Every time you create a commit, your current branch reference is modified to point to that commit; by the same token, every time you switch to a different branch (for example by using git checkout) the HEAD reference is modified to point to that branch.²

When that happens, the previous and the current value of the reference gets recorded in the reflog belonging to that reference. Go ahead, take a look at a branch’s reflog by saying:

git reflog <branchname>

Or for HEAD:

git reflog

What you get back is something like this:

20da2b6 HEAD@{0}: commit (amend): WIP: reinventing the wheel
176ec0a HEAD@{1}: rebase finished: returning to refs/heads/develop
176ec0a HEAD@{2}: rebase: WIP: reinventing the wheel
2b60b60 HEAD@{3}: rebase: checkout master
2b60b60 HEAD@{4}: cherry-pick: Reticulates the splines
e7db79d HEAD@{5}: checkout: moving from develop to master
93ced10 HEAD@{6}: commit: Does some refactoring

It’s a list where each entry contains a few pieces of information:

The SHA-1 hash of the commit referenced by the entry.
The name of the entry itself in the form reference@{position}.
The name of the operation that caused the reference to change, for example a commit, checkout or rebase.
A description associated to the entry; this could be the commit message if it was commit operation or the source and destination branch in case of a checkout.

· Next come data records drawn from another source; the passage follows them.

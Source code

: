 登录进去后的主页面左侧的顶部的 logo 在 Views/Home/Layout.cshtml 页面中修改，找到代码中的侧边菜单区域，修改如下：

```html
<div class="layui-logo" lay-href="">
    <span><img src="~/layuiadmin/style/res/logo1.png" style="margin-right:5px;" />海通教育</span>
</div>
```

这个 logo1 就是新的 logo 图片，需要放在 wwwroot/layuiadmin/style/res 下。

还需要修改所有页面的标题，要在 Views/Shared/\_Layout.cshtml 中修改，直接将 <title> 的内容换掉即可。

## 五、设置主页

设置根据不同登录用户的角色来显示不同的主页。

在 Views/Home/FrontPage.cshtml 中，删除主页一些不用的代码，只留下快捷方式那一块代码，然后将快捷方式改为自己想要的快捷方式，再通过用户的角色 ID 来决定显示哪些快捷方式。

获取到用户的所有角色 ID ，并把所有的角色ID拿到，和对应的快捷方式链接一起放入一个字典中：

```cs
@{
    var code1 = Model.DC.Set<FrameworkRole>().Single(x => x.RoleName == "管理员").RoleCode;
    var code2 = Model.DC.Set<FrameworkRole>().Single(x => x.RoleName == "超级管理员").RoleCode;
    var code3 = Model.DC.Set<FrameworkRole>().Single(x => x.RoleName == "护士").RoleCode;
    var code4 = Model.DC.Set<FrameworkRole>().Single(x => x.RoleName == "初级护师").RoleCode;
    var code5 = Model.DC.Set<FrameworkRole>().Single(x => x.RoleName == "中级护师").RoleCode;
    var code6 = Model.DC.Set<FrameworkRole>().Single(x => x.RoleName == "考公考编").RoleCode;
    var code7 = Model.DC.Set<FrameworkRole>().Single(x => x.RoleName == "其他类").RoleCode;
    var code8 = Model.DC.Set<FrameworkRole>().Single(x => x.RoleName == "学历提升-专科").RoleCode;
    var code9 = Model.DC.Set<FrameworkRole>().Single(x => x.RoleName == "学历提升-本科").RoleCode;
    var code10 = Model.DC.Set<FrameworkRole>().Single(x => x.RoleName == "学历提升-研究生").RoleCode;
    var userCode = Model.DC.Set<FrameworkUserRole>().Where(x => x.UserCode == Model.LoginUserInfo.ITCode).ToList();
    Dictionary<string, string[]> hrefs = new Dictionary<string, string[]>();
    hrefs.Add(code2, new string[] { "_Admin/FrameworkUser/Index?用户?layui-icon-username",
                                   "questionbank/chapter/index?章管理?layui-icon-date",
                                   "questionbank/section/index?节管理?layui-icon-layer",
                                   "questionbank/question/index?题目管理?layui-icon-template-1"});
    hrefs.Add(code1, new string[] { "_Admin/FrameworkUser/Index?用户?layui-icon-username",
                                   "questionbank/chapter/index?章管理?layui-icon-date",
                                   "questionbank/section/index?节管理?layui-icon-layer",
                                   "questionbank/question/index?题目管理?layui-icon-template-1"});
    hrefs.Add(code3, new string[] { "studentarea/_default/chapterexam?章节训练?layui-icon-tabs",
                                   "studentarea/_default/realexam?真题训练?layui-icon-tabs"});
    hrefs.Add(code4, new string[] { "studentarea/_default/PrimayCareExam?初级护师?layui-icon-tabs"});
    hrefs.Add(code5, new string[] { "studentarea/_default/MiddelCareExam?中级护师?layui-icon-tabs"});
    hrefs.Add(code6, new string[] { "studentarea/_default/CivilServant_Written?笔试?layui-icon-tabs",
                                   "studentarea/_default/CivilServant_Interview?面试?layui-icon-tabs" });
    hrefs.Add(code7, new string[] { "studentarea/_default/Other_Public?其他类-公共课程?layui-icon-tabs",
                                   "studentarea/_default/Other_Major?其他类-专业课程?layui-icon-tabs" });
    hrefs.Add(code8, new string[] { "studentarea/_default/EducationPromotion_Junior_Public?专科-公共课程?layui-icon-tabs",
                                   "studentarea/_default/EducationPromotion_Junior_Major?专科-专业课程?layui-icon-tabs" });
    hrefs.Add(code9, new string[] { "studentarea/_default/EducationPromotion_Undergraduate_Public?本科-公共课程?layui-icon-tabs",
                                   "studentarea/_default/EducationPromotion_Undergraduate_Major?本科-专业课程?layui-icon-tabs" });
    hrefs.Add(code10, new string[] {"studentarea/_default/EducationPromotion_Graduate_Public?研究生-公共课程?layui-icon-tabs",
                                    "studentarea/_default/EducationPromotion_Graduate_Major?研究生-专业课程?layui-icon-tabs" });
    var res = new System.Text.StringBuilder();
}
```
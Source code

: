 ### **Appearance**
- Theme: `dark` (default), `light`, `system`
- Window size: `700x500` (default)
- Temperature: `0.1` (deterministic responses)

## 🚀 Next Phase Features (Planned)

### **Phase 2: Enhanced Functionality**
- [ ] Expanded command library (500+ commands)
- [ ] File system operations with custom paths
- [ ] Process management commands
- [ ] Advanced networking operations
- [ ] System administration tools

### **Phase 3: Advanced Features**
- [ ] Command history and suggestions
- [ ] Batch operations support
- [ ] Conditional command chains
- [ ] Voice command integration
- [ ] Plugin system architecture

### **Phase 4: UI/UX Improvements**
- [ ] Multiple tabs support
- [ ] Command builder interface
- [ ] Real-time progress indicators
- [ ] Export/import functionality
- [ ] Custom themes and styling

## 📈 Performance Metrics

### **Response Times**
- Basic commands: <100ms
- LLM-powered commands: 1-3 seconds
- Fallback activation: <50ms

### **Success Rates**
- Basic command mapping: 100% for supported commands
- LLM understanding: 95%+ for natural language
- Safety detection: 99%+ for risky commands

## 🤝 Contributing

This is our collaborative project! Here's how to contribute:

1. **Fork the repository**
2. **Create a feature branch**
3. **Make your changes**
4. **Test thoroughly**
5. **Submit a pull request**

The reason why this is important in the context of data recovery, is that you can reference reflog entries as you would regular commits.

Recovering Commits from the Reflog

That’s enough theory. Let’s talk about this works in practice. Imagine you have history that looks like this:

Initial history

There’s a master branch with four commits. Now, assuming you haven’t modified history in any way, the reflog that belongs to the master branch (shown in blue) is also going to have four entries—one for each commit—with @{0} being the most recent.

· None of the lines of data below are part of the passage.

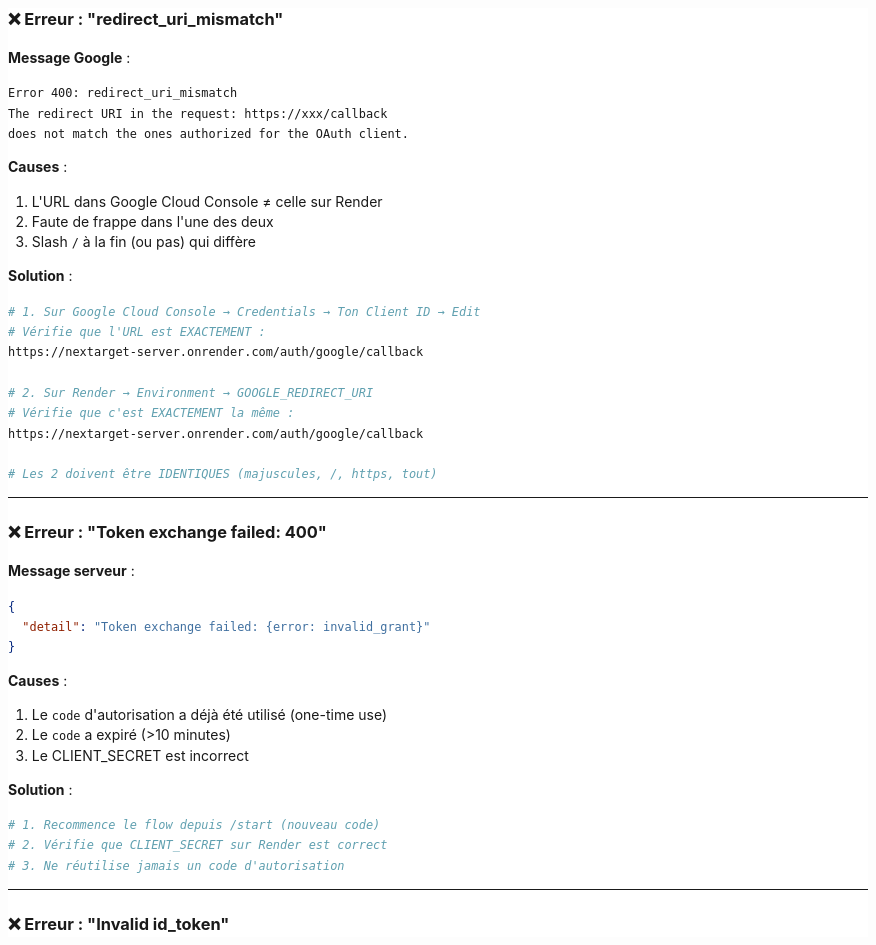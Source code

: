 
### ❌ Erreur : "redirect_uri_mismatch"

**Message Google** :
```
Error 400: redirect_uri_mismatch
The redirect URI in the request: https://xxx/callback
does not match the ones authorized for the OAuth client.
```

**Causes** :

1. L'URL dans Google Cloud Console ≠ celle sur Render
2. Faute de frappe dans l'une des deux
3. Slash `/` à la fin (ou pas) qui diffère

**Solution** :

```bash
# 1. Sur Google Cloud Console → Credentials → Ton Client ID → Edit
# Vérifie que l'URL est EXACTEMENT :
https://nextarget-server.onrender.com/auth/google/callback

# 2. Sur Render → Environment → GOOGLE_REDIRECT_URI
# Vérifie que c'est EXACTEMENT la même :
https://nextarget-server.onrender.com/auth/google/callback

# Les 2 doivent être IDENTIQUES (majuscules, /, https, tout)
```

---

### ❌ Erreur : "Token exchange failed: 400"

**Message serveur** :
```json
{
  "detail": "Token exchange failed: {error: invalid_grant}"
}
```

**Causes** :

1. Le `code` d'autorisation a déjà été utilisé (one-time use)
2. Le `code` a expiré (>10 minutes)
3. Le CLIENT_SECRET est incorrect

**Solution** :

```bash
# 1. Recommence le flow depuis /start (nouveau code)
# 2. Vérifie que CLIENT_SECRET sur Render est correct
# 3. Ne réutilise jamais un code d'autorisation
```

---

### ❌ Erreur : "Invalid id_token"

Now, let’s imagine that, in the heat of the moment, you accidentally removed the last two commits in your master branch with:

git reset --hard master~2

Accidental Reset

Now D and E are no longer reachable from master so running git log won’t show them. They’re by all accounts gone, but what if you want to get them back? Where do you find them?

Well, the reflog is still pointing to D and E, you just can’t see it. What used to be entry @{0} became @{1} and a new @{0} entry was created to point to the same commit as master, that is B. Of course, all other entries also shifted by one.

So, if you want to restore the master branch to the same commit it referenced before you modified it, you can simply reset it to the previous reflog entry @{1} which still points to commit D:

git reset --hard @{1}

Restore

The important thing to remember is this:

The @{0} entry in the reflog always points to the same commit as the branch itself. Previous entries follow with increments by one like @{1}, @{2}, @{3} and so on; in other words, the higher the index, the older the entry.

Of course, you can also use the reflog to recover commits that happened way earlier.

For example, let’s say that you want to restore an older commit after you have added a whole bunch of new commits on top of master. Of course, you can’t use git reset because that would remove the new commits.

What you do in that case is apply the older commit on top of master with git cherry-pick:

git cherry-pick @{90}

And voilà—the commit referenced by the reflog entry with index 90 is back in your master branch.³

Searching the Reflog

The last example implies that you can find the commit you’re looking for by simply scrolling through the reflog. Of course, that’s not always the case.

So, what do you do when you want to recover an invisible commit from the reflog, but you don’t know where it is?

The answer is, you search for it using git log. Here’s an example:

git log --grep="Some commit message" --walk-reflogs --oneline

Let’s unpack this command:

--grep allows you to find commits whose message matches a pattern (which can be a regular expression).
--walk-reflogs tells the log command to search through the commits referenced by the reflog instead of the ones referenced by a particular branch.
--oneline prints out the commit SHA-1, the reflog reference and the commit message in a single line for a more compact output (if you like it, of course).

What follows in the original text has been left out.